I spent most the spring, summer and autumn working in Germany, Finland and Russia and it was an interesting experience.
The Dutch are quite anti-German when it slips out, from experience I've had with them. They don't generally say much about it but it's certainly there. Interestingly enough my late father was quite anti-Dutch, having served there in 1944-5; it's one of the things they don't like to discuss, but Holland had the largest pre-war Nazi party outside Germany and the Germans raised two full divisions of SS troops there ( most volunteer foreign troops raised by the Germans were classed as Waffen-SS units ).
The French are, well, French. I did note on a trip through SW France in 2002 that the French are now finally putting up plaques commemorating Resistance fighters shot or handed over to the Germans by the
milice ( Vichy or other collaborationist gendarmes ) or other French nationals ( mainly Jewish ) deported to Germany by other Frenchmen. They have little to be proud of about WW2 and they know it.
West Germans, don't really know the place or the people. However it's true that the legend of the "Dolchstoss" ( stab in the back ) of 1918 is alive and well...
The East Germans tend to be much less fixated on the war generally because they have had the subsequent experience of Soviet conquest, collapse of the Soviet Union and re-unification. Generally speaking they are ok but I tended to find them a bit post-Soviet; they love beaurocracy and have little idea of actually DOING any given thing at times.
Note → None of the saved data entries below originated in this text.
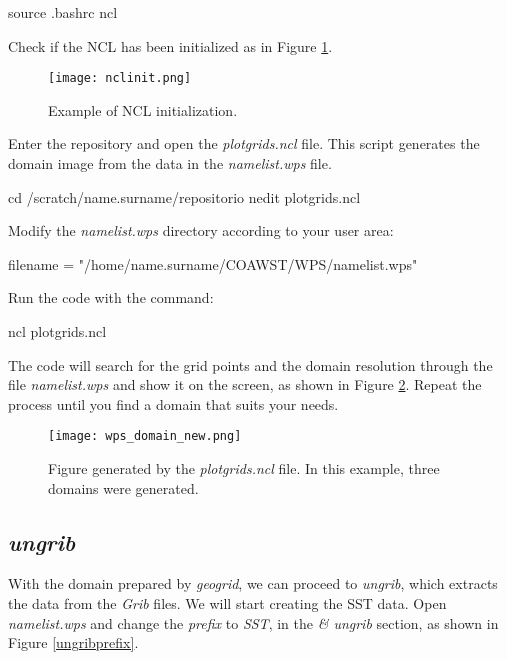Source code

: \begin{bashcode}
source .bashrc
ncl
\end{bashcode}
\bigskip

\noindent Check if the NCL has been initialized as in Figure \textcolor{bleu_cite}{\ref{nclinit}}.
\bigskip

\begin{figure}[H]
    \centering
    \texttt{[image: nclinit.png]}
    \caption{Example of NCL initialization.}
    \label{nclinit}
\end{figure}
\bigskip


\noindent Enter the repository and open the \textit{plotgrids.ncl} file. 
This script generates the domain image from the data in the \textit{namelist.wps} file.
\bigskip

\begin{bashcode}
cd /scratch/name.surname/repositorio
nedit plotgrids.ncl
\end{bashcode}
\bigskip

\noindent Modify the \textit{namelist.wps} directory according to your user area:
\bigskip

\begin{bashcode}
filename = "/home/name.surname/COAWST/WPS/namelist.wps"
\end{bashcode}
\bigskip

\noindent Run the code with the command:
\bigskip

\begin{bashcode}
ncl plotgrids.ncl
\end{bashcode}
\bigskip

\noindent The code will search for the grid points and the domain resolution through the file \textit{namelist.wps} and show it on the screen, 
as shown in Figure \textcolor{bleu_cite}{\ref{nclgrids}}. Repeat the process until you find a domain that suits your needs.
\bigskip

\begin{figure}[H]
    \centering
    \texttt{[image: wps\_domain\_new.png]}
    \caption{Figure generated by the \textit{plotgrids.ncl} file. In this example, three domains were generated.}
    \label{nclgrids}
\end{figure}
\bigskip

\subsection{\textit{ungrib}}\label{ungribsecao}
\bigskip
\noindent With the domain prepared by \textit{geogrid}, we can proceed to \textit{ungrib}, which extracts the data from the
 \textit {Grib} files. We will start creating the SST data. Open \textit{namelist.wps}
and  change the \textit{prefix} to \textit{SST}, in the \textit{\& ungrib} section, as shown in Figure \textcolor{bleu_cite}{\ref{ungribprefix}}.
\bigskip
I did go to Peenemunde, which frankly is disappointing, there is little to see apart from half-demolished concrete structures, much overgrown. The remains of the huge RAF PoW camp at Barth are clearly visible, although not accessible, and the other camps around Pomerania are largely returned to agriculture.
The Russians can be stridently anti-German at times, especially the older ones. Unlike the Dutch they don't need to pretend they are political allies now, and they don't. Political Correctness is quite unknown in Russia, which is quite amusing up to a point; the Russian-in-the-street is rather like the British working man in the 1960s - they have no real racist sentiment because they rarely meet non-Russians and anyway have other things to concern themselves with.
However there are deep scars from the Soviet Afghan war, the comparison with Viet Nam for the Yanks is quite apt in some ways. The Finns are also regarded askance, the Second World War ended with a land-grab in the Karelian Peninsula which still hasn't been resolved and a DMZ is there to this day. That said, Finnish tourists cross it by the coachload to spend Euros in Vyborg and St Petersburg ( actually I would think that to Finns , London looks cheap 😮 )
Russians are also divided into Soviets and post-Soviets, broadly speaking; especially ex-servicemen, which is most Russians over 40 really. The older ones tend to remember the Soviet period with nostalgia, for understandable reasons. I spent some time working with one of the older chaps and it was thought-provoking; he had, for example, read One day in the Life of Ivan Denisovitch in the 1970s and dismissed it as being unrecognisable.
I was in Vyborg for Navy Day, and a lot of older men were wearing caps, medals and in some cases telnyashka, the striped jerseys worn by various branches of the Soviet and Russian forces, especially sailors and marines.
''the stopes soared beyond the range of our caplamps' - David Bick...... How times change .... oh, I don't know, I've still got a lamp like that.